Having described the idea of the electromagnetic field, and that this field can carry waves, we soon learn that these waves actually behave in a strange way which seems very unwavelike. At higher frequencies they behave much more like particles! It is quantum mechanics, discovered just after 1920, which explains this strange behavior. In the years before 1920, the picture of space as a three-dimensional space, and of time as a separate thing, was changed by Einstein, first into a combination which we call space-time, and then still further into a curved space-time to represent gravitation. So the “stage” is changed into space-time, and gravitation is presumably a modification of space-time. Then it was also found that the rules for the motions of particles were incorrect. The mechanical rules of “inertia‘ and ”forces“ are wrong—Newton’s laws are wrong—in the world of atoms. Instead, it was discovered that things on a small scale behave nothing like things on a large scale. That is what makes physics difficult — and very interesting. It is hard because the way things behave on a small scale is so ”unnatural“; we have no direct experience with it. Here things behave like nothing we know of, so that it is impossible to describe this behavior in any other than analytic ways. It is difficult, and takes a lot of imagination.

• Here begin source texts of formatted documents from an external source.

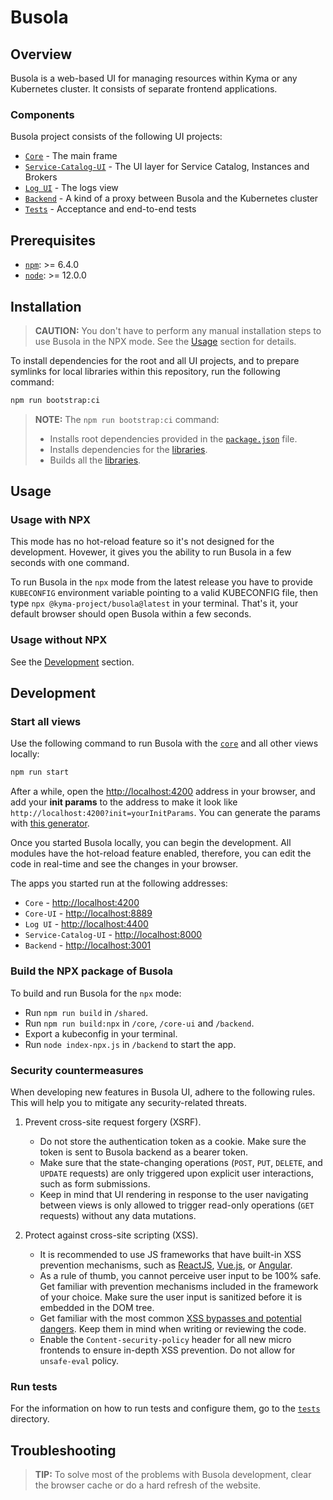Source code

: # Busola

## Overview

Busola is a web-based UI for managing resources within Kyma or any Kubernetes cluster. It consists of separate frontend applications.

### Components

Busola project consists of the following UI projects:

- [`Core`](./core) - The main frame
- [`Service-Catalog-UI`](./service-catalog-ui) - The UI layer for Service Catalog, Instances and Brokers
- [`Log UI`](./logging) - The logs view
- [`Backend`](./backend) - A kind of a proxy between Busola and the Kubernetes cluster
- [`Tests`](./tests) - Acceptance and end-to-end tests

## Prerequisites

- [`npm`](https://www.npmjs.com/): >= 6.4.0
- [`node`](https://nodejs.org/en/): >= 12.0.0

## Installation

> **CAUTION:** You don't have to perform any manual installation steps to use Busola in the NPX mode. See the [Usage](#usage) section for details.

To install dependencies for the root and all UI projects, and to prepare symlinks for local libraries within this repository, run the following command:

```bash
npm run bootstrap:ci
```

> **NOTE:** The `npm run bootstrap:ci` command:
>
> - Installs root dependencies provided in the [`package.json`](./package.json) file.
> - Installs dependencies for the [libraries](#components).
> - Builds all the [libraries](#components).

## Usage

### Usage with NPX

This mode has no hot-reload feature so it's not designed for the development. Hovewer, it gives you the ability to run Busola in a few seconds with one command.

To run Busola in the `npx` mode from the latest release you have to provide `KUBECONFIG` environment variable pointing to a valid KUBECONFIG file, then type `npx @kyma-project/busola@latest` in your terminal. That's it, your default browser should open Busola within a few seconds.

### Usage without NPX

See the [Development](#development) section.

## Development

### Start all views

Use the following command to run Busola with the [`core`](./core) and all other views locally:

```bash
npm run start
```

After a while, open the [http://localhost:4200](http://localhost:4200) address in your browser, and add your **init params** to the address to make it look like `http://localhost:4200?init=yourInitParams`. You can generate the params with [this generator](http://enkode.surge.sh/).

Once you started Busola locally, you can begin the development. All modules have the hot-reload feature enabled, therefore, you can edit the code in real-time and see the changes in your browser.

The apps you started run at the following addresses:

- `Core` - [http://localhost:4200](http://localhost:4200)
- `Core-UI` - [http://localhost:8889](http://localhost:8889)
- `Log UI` - [http://localhost:4400](http://localhost:4400)
- `Service-Catalog-UI` - [http://localhost:8000](http://localhost:8000)
- `Backend` - [http://localhost:3001](http://localhost:3001)

### Build the NPX package of Busola

To build and run Busola for the `npx` mode:

- Run `npm run build` in `/shared`.
- Run `npm run build:npx` in `/core`, `/core-ui` and `/backend`.
- Export a kubeconfig in your terminal.
- Run `node index-npx.js` in `/backend` to start the app.

### Security countermeasures

When developing new features in Busola UI, adhere to the following rules. This will help you to mitigate any security-related threats.

1. Prevent cross-site request forgery (XSRF).

   - Do not store the authentication token as a cookie. Make sure the token is sent to Busola backend as a bearer token.
   - Make sure that the state-changing operations (`POST`, `PUT`, `DELETE`, and `UPDATE` requests) are only triggered upon explicit user interactions, such as form submissions.
   - Keep in mind that UI rendering in response to the user navigating between views is only allowed to trigger read-only operations (`GET` requests) without any data mutations.

2. Protect against cross-site scripting (XSS).

   - It is recommended to use JS frameworks that have built-in XSS prevention mechanisms, such as [ReactJS](https://reactjs.org/docs/introducing-jsx.html#jsx-prevents-injection-attacks), [Vue.js](https://vuejs.org/v2/guide/security.html#What-Vue-Does-to-Protect-You), or [Angular](https://angular.io/guide/security#angulars-cross-site-scripting-security-model).
   - As a rule of thumb, you cannot perceive user input to be 100% safe. Get familiar with prevention mechanisms included in the framework of your choice. Make sure the user input is sanitized before it is embedded in the DOM tree.
   - Get familiar with the most common [XSS bypasses and potential dangers](https://stackoverflow.com/questions/33644499/what-does-it-mean-when-they-say-react-is-xss-protected). Keep them in mind when writing or reviewing the code.
   - Enable the `Content-security-policy` header for all new micro frontends to ensure in-depth XSS prevention. Do not allow for `unsafe-eval` policy.

### Run tests

For the information on how to run tests and configure them, go to the [`tests`](tests) directory.

## Troubleshooting

> **TIP:** To solve most of the problems with Busola development, clear the browser cache or do a hard refresh of the website.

Quantum mechanics has many aspects. In the first place, the idea that a particle has a definite location and a definite speed is no longer allowed; that is wrong. To give an example of how wrong classical physics is, there is a rule in quantum mechanics that says that one cannot know both where something is and how fast it is moving. The uncertainty of the momentum and the uncertainty of the position are complementary, and the product of the two is bounded by a small constant. We can write the law like this: Δx Δp ≥ ħ/2, but we shall explain it in more detail later. This rule is the explanation of a very mysterious paradox: If the atoms are made out of plus and minus charges, why don’t the minus charges simply sit on top of the plus charges (they attract each other) and get so close as to completely cancel them out? Why are atoms so big? Why is the nucleus at the center with the electrons around it? It was first thought that this was because the nucleus was so big; but no, the nucleus is very small. An atom has a diameter of about 10^—8 cm. The nucleus has a diameter of about 10^—13 cm. If we had an atom and wished to see the nucleus, we would have to magnify it until the whole atom was the size of a large room, and then the nucleus would be a bare speck which you could just about make out with the eye, but very nearly all the weight of the atom is in that infinitesimal nucleus. What keeps the electrons from simply falling in? This principle: If they were in the nucleus, we would know their position precisely, and the uncertainty principle would then require that they have a very large (but uncertain) momentum, i.e., a very large kinetic energy. With this energy they would break away from the nucleus. They make a compromise: they leave themselves a little room for this uncertainty and then jiggle with a certain amount of minimum motion in accordance with this rule. (Remember that when a crystal is cooled to absolute zero, we said that the atoms do not stop moving, they still jiggle. Why? If they stopped moving, we would know where they were and that they had zero motion, and that is against the uncertainty principle. We cannot know where they are and how fast they are moving, so they must be continually wiggling in there!)